ACTION ITEM >>
In the listing below, find each line containing "Media" and report it.

DATASET >>
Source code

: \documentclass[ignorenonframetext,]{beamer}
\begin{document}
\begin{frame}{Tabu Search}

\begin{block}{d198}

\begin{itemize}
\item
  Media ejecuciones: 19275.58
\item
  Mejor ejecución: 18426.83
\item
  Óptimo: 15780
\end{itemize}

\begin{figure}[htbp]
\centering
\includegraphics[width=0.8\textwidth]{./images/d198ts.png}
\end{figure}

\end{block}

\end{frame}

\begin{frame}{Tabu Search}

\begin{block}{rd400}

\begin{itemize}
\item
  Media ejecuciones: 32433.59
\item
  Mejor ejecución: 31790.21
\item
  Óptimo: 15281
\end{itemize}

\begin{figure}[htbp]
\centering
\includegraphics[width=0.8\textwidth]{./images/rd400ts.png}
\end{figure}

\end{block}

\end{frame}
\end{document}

TASK OUTPUT >>
  Media ejecuciones: 19275.58
  Media ejecuciones: 32433.59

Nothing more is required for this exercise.